Problem to work on
In the entries below, find the line with "- A pad for your butt" and the line with "You can ❤️ like"; give again those lines and every line between them, exactly.

= = = = =

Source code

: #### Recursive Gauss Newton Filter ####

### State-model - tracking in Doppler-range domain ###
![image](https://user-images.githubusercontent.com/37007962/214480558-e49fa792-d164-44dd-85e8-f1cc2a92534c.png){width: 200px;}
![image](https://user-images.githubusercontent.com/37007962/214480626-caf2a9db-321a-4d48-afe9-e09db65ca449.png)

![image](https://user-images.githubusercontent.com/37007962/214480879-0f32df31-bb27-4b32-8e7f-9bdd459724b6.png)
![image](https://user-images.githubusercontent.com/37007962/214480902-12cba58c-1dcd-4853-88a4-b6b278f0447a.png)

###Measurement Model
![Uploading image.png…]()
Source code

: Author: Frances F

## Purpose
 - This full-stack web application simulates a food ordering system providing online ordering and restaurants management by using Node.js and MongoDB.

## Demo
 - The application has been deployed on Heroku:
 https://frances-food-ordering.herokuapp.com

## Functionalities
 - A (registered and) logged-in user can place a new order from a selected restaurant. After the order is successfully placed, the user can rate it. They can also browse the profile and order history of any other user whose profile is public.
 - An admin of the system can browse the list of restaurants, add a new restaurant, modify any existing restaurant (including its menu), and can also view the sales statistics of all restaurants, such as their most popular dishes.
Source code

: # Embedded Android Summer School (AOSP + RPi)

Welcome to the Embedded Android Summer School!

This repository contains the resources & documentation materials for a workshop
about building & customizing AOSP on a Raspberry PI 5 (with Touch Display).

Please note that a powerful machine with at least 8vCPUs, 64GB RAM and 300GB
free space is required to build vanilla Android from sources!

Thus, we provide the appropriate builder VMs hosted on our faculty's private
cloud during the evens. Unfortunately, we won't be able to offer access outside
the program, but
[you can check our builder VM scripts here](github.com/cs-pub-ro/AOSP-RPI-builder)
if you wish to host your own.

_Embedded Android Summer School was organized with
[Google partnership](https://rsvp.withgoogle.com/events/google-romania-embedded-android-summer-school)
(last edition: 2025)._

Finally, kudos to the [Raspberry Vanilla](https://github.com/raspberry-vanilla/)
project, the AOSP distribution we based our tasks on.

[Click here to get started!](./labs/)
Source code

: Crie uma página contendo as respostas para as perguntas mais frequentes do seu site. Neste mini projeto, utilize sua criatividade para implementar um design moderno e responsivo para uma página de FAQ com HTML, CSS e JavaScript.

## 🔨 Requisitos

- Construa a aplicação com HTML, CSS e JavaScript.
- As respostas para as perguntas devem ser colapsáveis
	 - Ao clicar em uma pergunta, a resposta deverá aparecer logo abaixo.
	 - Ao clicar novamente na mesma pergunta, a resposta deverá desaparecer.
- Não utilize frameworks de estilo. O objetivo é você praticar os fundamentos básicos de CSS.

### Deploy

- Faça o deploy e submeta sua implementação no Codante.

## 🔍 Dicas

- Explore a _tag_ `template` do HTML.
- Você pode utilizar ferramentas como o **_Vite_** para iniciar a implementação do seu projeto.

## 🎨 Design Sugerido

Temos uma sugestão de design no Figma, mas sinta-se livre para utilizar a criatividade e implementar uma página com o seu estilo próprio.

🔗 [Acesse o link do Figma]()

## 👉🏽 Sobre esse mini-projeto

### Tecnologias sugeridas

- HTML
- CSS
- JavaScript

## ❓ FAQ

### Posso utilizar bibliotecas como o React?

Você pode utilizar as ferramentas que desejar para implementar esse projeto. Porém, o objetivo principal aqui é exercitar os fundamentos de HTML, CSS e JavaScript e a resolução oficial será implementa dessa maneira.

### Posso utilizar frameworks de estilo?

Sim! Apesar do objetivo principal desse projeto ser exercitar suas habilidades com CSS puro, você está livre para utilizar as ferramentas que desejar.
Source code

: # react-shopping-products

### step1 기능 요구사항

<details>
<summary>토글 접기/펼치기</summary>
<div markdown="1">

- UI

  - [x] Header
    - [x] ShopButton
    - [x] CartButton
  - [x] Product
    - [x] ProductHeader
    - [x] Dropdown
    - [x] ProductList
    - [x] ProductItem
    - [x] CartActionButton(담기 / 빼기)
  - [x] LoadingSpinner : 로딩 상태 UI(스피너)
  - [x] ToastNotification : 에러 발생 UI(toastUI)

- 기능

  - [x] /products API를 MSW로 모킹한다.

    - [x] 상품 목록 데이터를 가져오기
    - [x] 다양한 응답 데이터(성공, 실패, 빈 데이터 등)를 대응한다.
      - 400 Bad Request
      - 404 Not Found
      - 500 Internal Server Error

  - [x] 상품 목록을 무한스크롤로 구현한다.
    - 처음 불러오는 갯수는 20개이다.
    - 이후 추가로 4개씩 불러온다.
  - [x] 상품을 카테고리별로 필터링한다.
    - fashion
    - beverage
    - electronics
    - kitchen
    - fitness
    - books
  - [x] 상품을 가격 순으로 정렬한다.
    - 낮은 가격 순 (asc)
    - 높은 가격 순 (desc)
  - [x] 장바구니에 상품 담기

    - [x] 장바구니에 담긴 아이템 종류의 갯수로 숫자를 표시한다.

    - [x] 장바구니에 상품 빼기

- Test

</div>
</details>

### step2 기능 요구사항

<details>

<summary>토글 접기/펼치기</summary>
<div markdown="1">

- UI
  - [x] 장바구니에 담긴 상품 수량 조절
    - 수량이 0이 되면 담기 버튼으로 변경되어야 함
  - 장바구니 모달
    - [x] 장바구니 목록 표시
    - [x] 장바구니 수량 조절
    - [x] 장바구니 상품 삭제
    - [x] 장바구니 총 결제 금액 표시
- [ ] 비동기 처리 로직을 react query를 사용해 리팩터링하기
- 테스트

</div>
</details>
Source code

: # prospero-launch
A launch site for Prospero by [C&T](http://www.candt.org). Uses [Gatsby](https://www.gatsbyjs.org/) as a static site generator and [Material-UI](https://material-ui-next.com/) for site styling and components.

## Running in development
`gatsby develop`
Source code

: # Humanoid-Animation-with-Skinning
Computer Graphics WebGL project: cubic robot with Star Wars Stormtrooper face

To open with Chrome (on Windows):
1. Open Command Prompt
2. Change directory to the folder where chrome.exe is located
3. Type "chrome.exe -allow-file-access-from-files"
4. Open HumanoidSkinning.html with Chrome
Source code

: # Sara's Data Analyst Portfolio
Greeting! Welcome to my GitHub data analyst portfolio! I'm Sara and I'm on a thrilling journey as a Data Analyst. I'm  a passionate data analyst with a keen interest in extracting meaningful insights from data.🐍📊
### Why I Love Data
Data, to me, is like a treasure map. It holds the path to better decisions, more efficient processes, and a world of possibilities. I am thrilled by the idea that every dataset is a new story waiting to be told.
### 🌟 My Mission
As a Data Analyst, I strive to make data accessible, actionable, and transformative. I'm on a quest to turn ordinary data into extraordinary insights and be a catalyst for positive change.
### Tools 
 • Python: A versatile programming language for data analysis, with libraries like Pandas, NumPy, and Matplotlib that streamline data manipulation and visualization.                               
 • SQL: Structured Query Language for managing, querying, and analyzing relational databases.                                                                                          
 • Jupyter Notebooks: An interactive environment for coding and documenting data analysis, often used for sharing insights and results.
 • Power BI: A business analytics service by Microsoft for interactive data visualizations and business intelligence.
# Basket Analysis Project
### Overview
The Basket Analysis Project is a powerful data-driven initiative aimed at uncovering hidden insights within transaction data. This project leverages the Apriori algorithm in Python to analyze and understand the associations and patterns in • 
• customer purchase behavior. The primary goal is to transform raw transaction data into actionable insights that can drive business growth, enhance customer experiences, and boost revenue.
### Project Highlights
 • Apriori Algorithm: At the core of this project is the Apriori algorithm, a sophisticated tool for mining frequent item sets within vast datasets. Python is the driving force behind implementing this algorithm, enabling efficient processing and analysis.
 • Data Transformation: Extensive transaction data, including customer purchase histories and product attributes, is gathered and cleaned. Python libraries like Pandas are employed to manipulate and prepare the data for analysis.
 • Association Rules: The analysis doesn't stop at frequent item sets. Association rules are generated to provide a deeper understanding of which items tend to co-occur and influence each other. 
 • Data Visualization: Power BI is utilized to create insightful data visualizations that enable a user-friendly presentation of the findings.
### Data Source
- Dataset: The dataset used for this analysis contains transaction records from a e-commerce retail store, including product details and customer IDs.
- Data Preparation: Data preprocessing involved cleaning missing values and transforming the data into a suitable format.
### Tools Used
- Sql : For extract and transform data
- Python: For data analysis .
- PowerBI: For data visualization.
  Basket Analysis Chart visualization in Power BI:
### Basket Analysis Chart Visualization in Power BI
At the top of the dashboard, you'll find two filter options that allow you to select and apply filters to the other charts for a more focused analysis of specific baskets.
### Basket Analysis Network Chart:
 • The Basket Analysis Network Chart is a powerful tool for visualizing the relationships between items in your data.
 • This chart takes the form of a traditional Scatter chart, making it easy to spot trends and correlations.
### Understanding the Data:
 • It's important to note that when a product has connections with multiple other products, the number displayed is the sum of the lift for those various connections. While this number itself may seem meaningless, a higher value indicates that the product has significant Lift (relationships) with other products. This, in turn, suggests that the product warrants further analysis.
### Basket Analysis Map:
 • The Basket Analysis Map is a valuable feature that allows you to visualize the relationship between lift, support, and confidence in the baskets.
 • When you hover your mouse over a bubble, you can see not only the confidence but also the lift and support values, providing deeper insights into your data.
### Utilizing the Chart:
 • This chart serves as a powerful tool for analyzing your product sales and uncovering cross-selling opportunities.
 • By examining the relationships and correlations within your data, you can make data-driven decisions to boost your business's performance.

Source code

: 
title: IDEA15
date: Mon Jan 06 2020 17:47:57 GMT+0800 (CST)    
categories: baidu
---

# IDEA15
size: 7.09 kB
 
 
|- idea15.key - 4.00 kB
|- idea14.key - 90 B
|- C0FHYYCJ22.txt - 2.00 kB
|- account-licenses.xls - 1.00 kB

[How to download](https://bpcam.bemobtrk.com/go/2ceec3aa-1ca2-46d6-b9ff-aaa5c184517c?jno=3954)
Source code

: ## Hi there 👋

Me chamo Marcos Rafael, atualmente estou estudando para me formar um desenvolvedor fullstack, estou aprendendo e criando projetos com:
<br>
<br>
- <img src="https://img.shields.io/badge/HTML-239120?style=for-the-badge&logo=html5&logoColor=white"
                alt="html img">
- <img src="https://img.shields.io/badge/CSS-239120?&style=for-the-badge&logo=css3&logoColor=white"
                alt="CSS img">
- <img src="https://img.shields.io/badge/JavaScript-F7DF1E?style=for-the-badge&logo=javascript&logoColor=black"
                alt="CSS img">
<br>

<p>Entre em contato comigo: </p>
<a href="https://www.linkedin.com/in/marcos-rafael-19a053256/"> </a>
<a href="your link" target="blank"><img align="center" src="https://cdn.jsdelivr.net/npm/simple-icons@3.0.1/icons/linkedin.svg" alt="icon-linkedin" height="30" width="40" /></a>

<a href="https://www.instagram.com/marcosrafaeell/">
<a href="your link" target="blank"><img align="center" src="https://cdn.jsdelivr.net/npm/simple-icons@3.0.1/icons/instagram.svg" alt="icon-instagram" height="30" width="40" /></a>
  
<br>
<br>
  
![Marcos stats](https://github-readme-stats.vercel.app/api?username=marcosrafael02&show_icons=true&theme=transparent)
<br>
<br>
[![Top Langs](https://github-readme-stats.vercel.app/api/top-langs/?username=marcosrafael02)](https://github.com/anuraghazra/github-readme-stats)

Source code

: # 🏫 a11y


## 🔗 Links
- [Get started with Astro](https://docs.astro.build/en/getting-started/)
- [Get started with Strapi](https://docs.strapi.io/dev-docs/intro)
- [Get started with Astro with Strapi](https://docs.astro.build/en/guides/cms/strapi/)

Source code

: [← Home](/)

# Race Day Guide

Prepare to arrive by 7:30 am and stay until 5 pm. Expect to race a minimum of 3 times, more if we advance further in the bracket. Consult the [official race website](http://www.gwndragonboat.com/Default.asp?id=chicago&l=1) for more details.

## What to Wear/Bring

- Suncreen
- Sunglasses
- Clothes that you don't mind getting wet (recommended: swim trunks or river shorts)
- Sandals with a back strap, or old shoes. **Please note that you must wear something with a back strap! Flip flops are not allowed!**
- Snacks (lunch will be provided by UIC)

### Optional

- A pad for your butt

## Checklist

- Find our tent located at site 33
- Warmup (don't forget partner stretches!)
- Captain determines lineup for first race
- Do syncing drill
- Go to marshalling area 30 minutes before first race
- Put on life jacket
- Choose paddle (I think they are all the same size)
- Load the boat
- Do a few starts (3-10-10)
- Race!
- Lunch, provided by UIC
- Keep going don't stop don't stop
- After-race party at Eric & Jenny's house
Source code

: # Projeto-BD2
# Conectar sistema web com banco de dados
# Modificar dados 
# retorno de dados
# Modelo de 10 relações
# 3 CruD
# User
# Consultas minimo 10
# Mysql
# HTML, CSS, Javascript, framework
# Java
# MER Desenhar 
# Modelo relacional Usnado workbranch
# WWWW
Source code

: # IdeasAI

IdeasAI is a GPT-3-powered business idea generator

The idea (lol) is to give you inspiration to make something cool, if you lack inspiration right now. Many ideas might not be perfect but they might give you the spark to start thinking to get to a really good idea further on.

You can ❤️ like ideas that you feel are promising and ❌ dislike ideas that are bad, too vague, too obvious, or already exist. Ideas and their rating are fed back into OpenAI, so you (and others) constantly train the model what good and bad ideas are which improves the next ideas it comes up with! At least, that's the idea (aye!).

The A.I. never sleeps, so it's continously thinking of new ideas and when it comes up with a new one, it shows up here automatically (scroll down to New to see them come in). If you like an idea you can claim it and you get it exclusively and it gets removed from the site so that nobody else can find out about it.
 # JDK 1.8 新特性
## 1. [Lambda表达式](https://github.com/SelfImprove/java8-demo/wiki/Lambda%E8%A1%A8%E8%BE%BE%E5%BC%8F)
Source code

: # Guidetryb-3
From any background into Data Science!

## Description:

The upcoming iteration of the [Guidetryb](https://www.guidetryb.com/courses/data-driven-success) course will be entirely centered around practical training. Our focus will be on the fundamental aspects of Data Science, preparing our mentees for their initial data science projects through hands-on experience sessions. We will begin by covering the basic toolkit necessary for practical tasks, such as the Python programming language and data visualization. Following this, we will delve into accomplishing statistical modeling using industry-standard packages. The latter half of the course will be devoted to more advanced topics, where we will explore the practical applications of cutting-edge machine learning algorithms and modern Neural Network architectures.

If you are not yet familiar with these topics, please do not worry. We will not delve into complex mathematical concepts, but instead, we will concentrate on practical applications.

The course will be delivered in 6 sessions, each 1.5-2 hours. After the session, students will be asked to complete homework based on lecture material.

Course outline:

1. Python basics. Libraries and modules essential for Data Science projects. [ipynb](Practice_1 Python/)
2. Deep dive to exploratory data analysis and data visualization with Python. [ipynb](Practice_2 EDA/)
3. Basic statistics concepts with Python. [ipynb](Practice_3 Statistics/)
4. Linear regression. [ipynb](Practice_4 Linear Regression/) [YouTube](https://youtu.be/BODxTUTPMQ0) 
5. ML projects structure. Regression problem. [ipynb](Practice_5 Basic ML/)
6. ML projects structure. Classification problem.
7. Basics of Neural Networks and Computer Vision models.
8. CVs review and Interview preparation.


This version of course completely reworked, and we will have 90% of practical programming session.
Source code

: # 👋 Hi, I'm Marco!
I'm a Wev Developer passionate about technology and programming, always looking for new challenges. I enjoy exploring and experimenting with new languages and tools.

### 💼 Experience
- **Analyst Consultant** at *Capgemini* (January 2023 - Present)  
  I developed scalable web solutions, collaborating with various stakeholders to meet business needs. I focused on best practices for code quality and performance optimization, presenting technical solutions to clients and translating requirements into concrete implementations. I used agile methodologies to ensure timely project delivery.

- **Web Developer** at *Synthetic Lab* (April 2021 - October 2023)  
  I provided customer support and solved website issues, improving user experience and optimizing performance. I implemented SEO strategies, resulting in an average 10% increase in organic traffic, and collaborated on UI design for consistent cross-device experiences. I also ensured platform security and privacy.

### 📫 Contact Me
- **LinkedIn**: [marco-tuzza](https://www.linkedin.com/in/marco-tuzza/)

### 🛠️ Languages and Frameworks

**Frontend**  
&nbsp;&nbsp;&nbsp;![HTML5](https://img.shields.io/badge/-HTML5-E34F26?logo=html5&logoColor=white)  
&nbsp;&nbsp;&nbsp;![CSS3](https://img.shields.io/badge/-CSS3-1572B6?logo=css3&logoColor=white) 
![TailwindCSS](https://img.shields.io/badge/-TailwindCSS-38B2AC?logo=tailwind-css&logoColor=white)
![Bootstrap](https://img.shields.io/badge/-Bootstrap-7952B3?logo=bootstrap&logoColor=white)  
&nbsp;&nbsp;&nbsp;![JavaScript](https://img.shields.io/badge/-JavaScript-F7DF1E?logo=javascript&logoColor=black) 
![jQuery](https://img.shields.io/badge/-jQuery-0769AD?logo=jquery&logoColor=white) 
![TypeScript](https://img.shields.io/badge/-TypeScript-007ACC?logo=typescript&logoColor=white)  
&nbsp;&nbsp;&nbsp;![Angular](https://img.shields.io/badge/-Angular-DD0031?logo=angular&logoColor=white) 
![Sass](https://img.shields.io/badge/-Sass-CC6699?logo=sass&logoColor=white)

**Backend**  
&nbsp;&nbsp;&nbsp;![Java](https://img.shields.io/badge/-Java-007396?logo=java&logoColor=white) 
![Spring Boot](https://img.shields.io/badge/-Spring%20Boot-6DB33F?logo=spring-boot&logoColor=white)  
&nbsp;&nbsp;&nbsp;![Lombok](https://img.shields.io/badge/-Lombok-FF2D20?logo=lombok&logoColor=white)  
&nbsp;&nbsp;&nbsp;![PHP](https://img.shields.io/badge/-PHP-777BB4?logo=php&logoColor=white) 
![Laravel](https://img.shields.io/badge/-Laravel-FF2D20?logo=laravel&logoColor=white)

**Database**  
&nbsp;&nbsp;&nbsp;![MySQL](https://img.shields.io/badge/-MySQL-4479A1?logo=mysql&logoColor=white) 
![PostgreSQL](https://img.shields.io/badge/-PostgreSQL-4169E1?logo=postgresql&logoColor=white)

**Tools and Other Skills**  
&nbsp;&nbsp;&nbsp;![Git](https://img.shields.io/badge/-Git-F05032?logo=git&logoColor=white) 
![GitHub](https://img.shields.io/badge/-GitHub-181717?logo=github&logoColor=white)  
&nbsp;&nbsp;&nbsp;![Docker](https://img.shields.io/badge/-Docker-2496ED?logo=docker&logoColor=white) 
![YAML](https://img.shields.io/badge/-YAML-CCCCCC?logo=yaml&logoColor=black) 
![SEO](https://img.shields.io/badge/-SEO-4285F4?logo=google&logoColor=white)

= = = = =

Exercise output
- A pad for your butt

## Checklist

- Find our tent located at site 33
- Warmup (don't forget partner stretches!)
- Captain determines lineup for first race
- Do syncing drill
- Go to marshalling area 30 minutes before first race
- Put on life jacket
- Choose paddle (I think they are all the same size)
- Load the boat
- Do a few starts (3-10-10)
- Race!
- Lunch, provided by UIC
- Keep going don't stop don't stop
- After-race party at Eric & Jenny's house
Source code

: # Projeto-BD2
# Conectar sistema web com banco de dados
# Modificar dados 
# retorno de dados
# Modelo de 10 relações
# 3 CruD
# User
# Consultas minimo 10
# Mysql
# HTML, CSS, Javascript, framework
# Java
# MER Desenhar 
# Modelo relacional Usnado workbranch
# WWWW
Source code

: # IdeasAI

IdeasAI is a GPT-3-powered business idea generator

The idea (lol) is to give you inspiration to make something cool, if you lack inspiration right now. Many ideas might not be perfect but they might give you the spark to start thinking to get to a really good idea further on.

You can ❤️ like ideas that you feel are promising and ❌ dislike ideas that are bad, too vague, too obvious, or already exist. Ideas and their rating are fed back into OpenAI, so you (and others) constantly train the model what good and bad ideas are which improves the next ideas it comes up with! At least, that's the idea (aye!).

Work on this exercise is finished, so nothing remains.